1Architecture of Gazelle
2=======================
3
4.. All external links are here.
5
6.. Godoc links
7.. _buildifier build: https://godoc.org/github.com/bazelbuild/buildtools/build
8.. _config: https://godoc.org/github.com/bazelbuild/bazel-gazelle/internal/config
9.. _go/build: https://godoc.org/go/build
10.. _go/parser: https://godoc.org/go/parser
11.. _merger: https://godoc.org/github.com/bazelbuild/bazel-gazelle/internal/merger
12.. _packages: https://godoc.org/github.com/bazelbuild/bazel-gazelle/internal/packages
13.. _resolve: https://godoc.org/github.com/bazelbuild/bazel-gazelle/internal/resolve
14.. _rules: https://godoc.org/github.com/bazelbuild/bazel-gazelle/internal/rules
15.. _CallExpr: https://godoc.org/github.com/bazelbuild/buildtools/build#CallExpr
16.. _golang.org/x/tools/go/vcs: https://godoc.org/golang.org/x/tools/go/vcs
17
18.. Other documentation links
19.. _buildifier: https://github.com/bazelbuild/buildtools/tree/master/buildifier
20.. _config_setting: https://docs.bazel.build/versions/master/be/general.html#config_setting
21.. _Fix command transformations: README.rst#fix-command-transformations
22.. _full list of directives: README.rst#Directives
23.. _select: https://docs.bazel.build/versions/master/skylark/lib/globals.html#select
24
25.. Issues
26.. _#5: https://github.com/bazelbuild/bazel-gazelle/issues/5
27.. _#7: https://github.com/bazelbuild/bazel-gazelle/issues/7
28
29.. Actual content is below
30
31Gazelle is a tool that generates and updates Bazel build files for Go projects
32that follow the conventional "go build" project layout.

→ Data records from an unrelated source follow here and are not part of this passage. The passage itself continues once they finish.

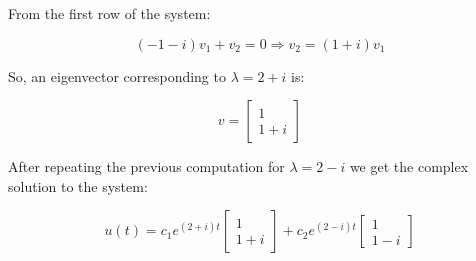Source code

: From the first row of the system:

\[
    (-1 - i)v_1 + v_2 = 0 \Rightarrow v_2 = (1 + i)v_1
\]

So, an eigenvector corresponding to \( \lambda = 2 + i \) is:

\[
    v = \begin{bmatrix} 1 \\ 1 + i \end{bmatrix}
\]

After repeating the previous computation for \(\lambda = 2 - i\) we get the complex solution to the 
system:

\[
    u(t) = c_1 e^{(2 + i)t} \begin{bmatrix} 1 \\ 1 + i \end{bmatrix}
    + c_2 e^{(2 - i)t} \begin{bmatrix} 1 \\ 1 - i \end{bmatrix}
\]












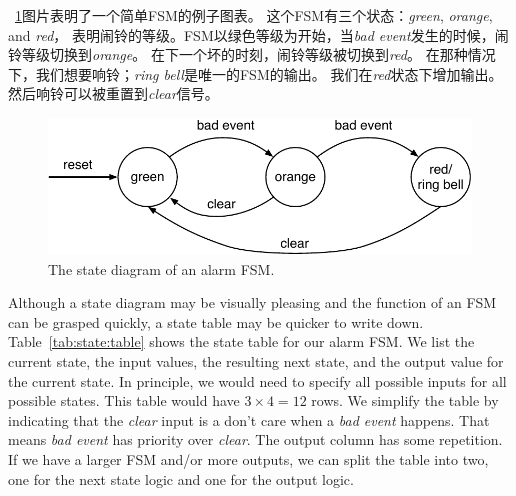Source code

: \documentclass[%
    10pt,
    headinclude, footexclude,
    openright, %
    notitlepage,
    cleardoubleempty,
    headsepline,
    pointlessnumbers,
    bibtotoc, idxtotoc,
    ]{scrbook}
\newcommand{\scale}{0.7}
\begin{document}
~\ref{fig:diag-moore}图片表明了一个简单FSM的例子图表。
这个FSM有三个状态：\emph{green}, \emph{orange}, and \emph{red}，
表明闹铃的等级。FSM以绿色等级为开始，当\emph{bad event}发生的时候，闹铃等级切换到\emph{orange}。
在下一个坏的时刻，闹铃等级被切换到\emph{red}。
在那种情况下，我们想要响铃；\emph{ring bell}是唯一的FSM的输出。
我们在\emph{red}状态下增加输出。
然后响铃可以被重置到\emph{clear}信号。

\begin{figure}
  \centering
  \includegraphics[scale=\scale]{figures/state-diag-moore}
  \caption{The state diagram of an alarm FSM.}
  \label{fig:diag-moore}
\end{figure}

Although a state diagram may be visually pleasing and the function of an FSM
can be grasped quickly, a state table may be quicker to write down.
Table~\ref{tab:state:table} shows the state table for our alarm FSM.
We list the current state, the input values, the resulting next state, and
the output value for the current state. In principle, we would need to
specify all possible inputs for all possible states. This table would have
$3 \times 4 = 12$ rows. We simplify the table by indicating that the \emph{clear}
input is a don't care when a \emph{bad event} happens. That means
\emph{bad event} has priority over \emph{clear}. The output column
has some repetition. If we have a larger FSM and/or more outputs, we
can split the table into two, one for the next state logic and one for the
output logic.
\end{document}
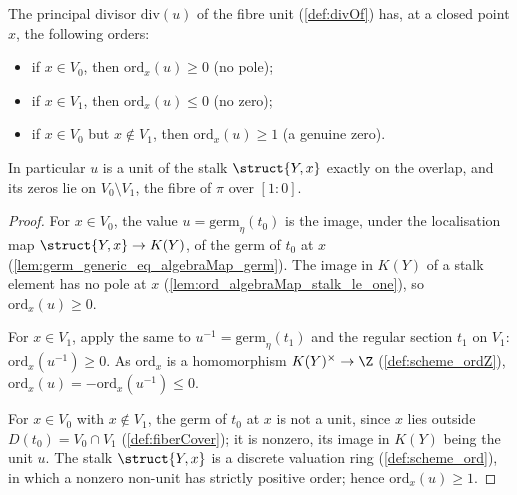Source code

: \begin{theorem}
  \label{thm:fiberCoordUnit_order}
  \leanok
  The principal divisor \(\mathrm{div}(u)\) of the fibre unit (\ref{def:divOf}) has, at a closed
  point \(x\), the following orders:
  \begin{itemize}
    \item if \(x \in V_0\), then \(\mathrm{ord}_x(u) \ge 0\) (no pole);
    \item if \(x \in V_1\), then \(\mathrm{ord}_x(u) \le 0\) (no zero);
    \item if \(x \in V_0\) but \(x \notin V_1\), then \(\mathrm{ord}_x(u) \ge 1\) (a genuine zero).
  \end{itemize}
  In particular \(u\) is a unit of the stalk \(\struct{Y,x}\) exactly on the overlap, and its zeros
  lie on \(V_0 \setminus V_1\), the fibre of \(\pi\) over \([1 : 0]\).
\end{theorem}
\begin{proof}
  \leanok
  For \(x \in V_0\), the value \(u = \mathrm{germ}_{\eta}(t_0)\) is the image, under the localisation
  map \(\struct{Y,x} \to K(Y)\), of the germ of \(t_0\) at \(x\)
  (\ref{lem:germ_generic_eq_algebraMap_germ}). The image in \(K(Y)\) of a stalk element has no pole
  at \(x\) (\ref{lem:ord_algebraMap_stalk_le_one}), so \(\mathrm{ord}_x(u) \ge 0\).

  For \(x \in V_1\), apply the same to \(u^{-1} = \mathrm{germ}_{\eta}(t_1)\) and the regular section
  \(t_1\) on \(V_1\): \(\mathrm{ord}_x(u^{-1}) \ge 0\). As \(\mathrm{ord}_x\) is a homomorphism
  \(K(Y)^{\times} \to \Z\) (\ref{def:scheme_ordZ}), \(\mathrm{ord}_x(u) = -\mathrm{ord}_x(u^{-1}) \le
  0\).

  For \(x \in V_0\) with \(x \notin V_1\), the germ of \(t_0\) at \(x\) is not a unit, since \(x\)
  lies outside \(D(t_0) = V_0 \cap V_1\) (\ref{def:fiberCover}); it is nonzero, its image in \(K(Y)\)
  being the unit \(u\). The stalk \(\struct{Y,x}\) is a discrete valuation ring (\ref{def:scheme_ord}),
  in which a nonzero non-unit has strictly positive order; hence \(\mathrm{ord}_x(u) \ge 1\).
\end{proof}

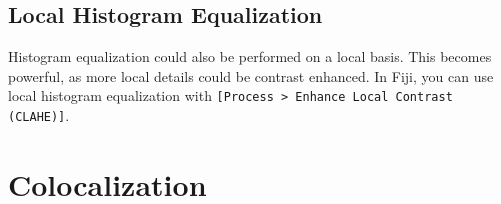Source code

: \subsection{Local Histogram Equalization}
Histogram equalization could also be performed on a local basis. This becomes powerful, as more local details could be contrast enhanced. In Fiji, you can use local histogram equalization with \texttt{[Process > Enhance Local Contrast (CLAHE)]}.

\section{Colocalization}

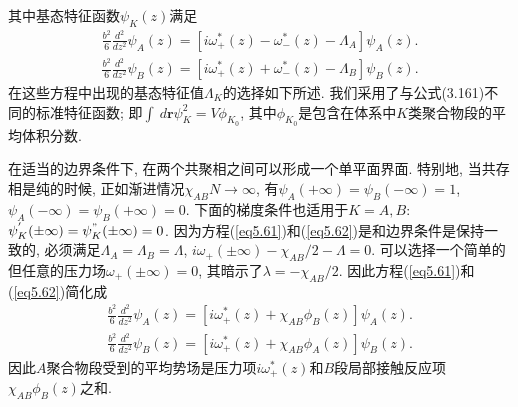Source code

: 其中基态特征函数$\psi_{K}(z)$满足
\label{subsec.equations}
    \begin{equation}
        \begin{aligned}
        \frac{b^{2}}{6}\frac{d^{2}}{dz^{2}}\psi_{A}(z)=[i\omega^{*}_{+}(z)-\omega^{*}_{-}(z)-\Lambda_{A}]\psi_{A}(z).
        \end{aligned}
        \label{eq5.61}
    \end{equation}
\label{subsec.equations}
    \begin{equation}
        \begin{aligned}
        \frac{b^{2}}{6}\frac{d^{2}}{dz^{2}}\psi_{B}(z)=[i\omega^{*}_{+}(z)+\omega^{*}_{-}(z)-\Lambda_{B}]\psi_{B}(z).
        \end{aligned}
        \label{eq5.62}
    \end{equation}
在这些方程中出现的基态特征值$\Lambda_{K}$的选择如下所述.
我们采用了与公式(3.161)不同的标准特征函数; 即$\int\
d\bm{r}\psi^{2}_{K}=V\phi_{K_{0}}$,
其中$\phi_{K_{0}}$是包含在体系中$K$类聚合物段的平均体积分数.
\par
在适当的边界条件下, 在两个共聚相之间可以形成一个单平面界面. 特别地,
当共存相是纯的时候, 正如渐进情况$\chi_{AB}N\longrightarrow \infty$,
有$\psi_{A}(+\infty)=\psi_{B}(-\infty)=1$,
$\psi_{A}(-\infty)=\psi_{B}(+\infty)=0$. 下面的梯度条件也适用于$K=A, B$:
$\psi^{'}_{K}(\pm\infty)=\psi^{"}_{K}(\pm\infty)=0$.
因为方程(\ref{eq5.61})和(\ref{eq5.62})是和边界条件是保持一致的,
必须满足$\Lambda_{A}=\Lambda_{B}=\Lambda$,
$i\omega_{+}(\pm\infty)-\chi_{AB}/2-\Lambda=0$.
可以选择一个简单的但任意的压力场$\omega_{+}(\pm\infty)=0$,
其暗示了$\lambda=-\chi_{AB}/2$. 因此方程(\ref{eq5.61})和(\ref{eq5.62})简化成
\label{subsec.equations}
    \begin{equation}
        \begin{aligned}
            \frac{b^{2}}{6}\frac{d^{2}}{dz^{2}}\psi_{A}(z)=[i\omega^{*}_{+}(z)+\chi_{AB}\phi_{B}(z)]\psi_{A}(z).
        \end{aligned}
        \label{eq5.63}
    \end{equation}
\label{subsec.equations}
    \begin{equation}
        \begin{aligned}
            \frac{b^{2}}{6}\frac{d^{2}}{dz^{2}}\psi_{B}(z)=[i\omega^{*}_{+}(z)+\chi_{AB}\phi_{A}(z)]\psi_{B}(z).
        \end{aligned}
        \label{eq5.64}
    \end{equation}
因此$A$聚合物段受到的平均势场是压力项$i\omega^{*}_{+}(z)$和$B$段局部接触反应项$\chi_{AB}\phi_{B}(z)$之和.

It is intended to
33simplify the maintenance of Bazel Go projects as much as possible.
34
35This document describes how Gazelle works. It should help users understand why
36Gazelle behaves as it does, and it should help developers understand
37how to modify Gazelle and how to write similar tools.
38
39.. contents::
40
41Overview
42--------
43
44Gazelle generates and updates build files according the algorithm outlined
45below. Each of the steps here is described in more detail in the sections below.
46
47* Build a configuration from command line arguments and special comments
48 in the top-level build file. See Configuration_.
49
50* For each directory in the repository:
51
52 * Read the build file if one is present.
53
54 * If the build file should be updated (based on configuration):
55
56 * Apply transformations to the build file to migrate away from deprecated
57 APIs. See `Fixing build files`_.
58
59 * Scan the source files and collect metadata needed to generate rules
60 for the directory. See `Scanning source files`_.
61
62 * Generate new rules from the build metadata collected earlier. See
63 `Generating rules`_.
64
65 * Merge the new rules into the directory's build file. Delete any rules
66 which are now empty. See `Merging and deleting rules`_.
67
68 * Add the library rules in the directory's build file to a global table,
69 indexed by import path.
70
71* For each updated build file:
72
73 * Use the library table to map import paths to Bazel labels for rules that
74 were added or merged earlier. See `Resolving dependencies`_.
75
76 * Merge the resolved rules back into the file.
77
78 * Format the file using buildifier_ and emit it according to the output mode:
79 write to disk, print the whole file, or print the diff.
80
81Configuration
82-------------
83
84Godoc: config_
85
86Gazelle stores configuration information in ``Config`` objects. These objects
87contain settings that affect the behavior of most packages in the program.
88For example:
89
90* The list of directories that Gazelle should update.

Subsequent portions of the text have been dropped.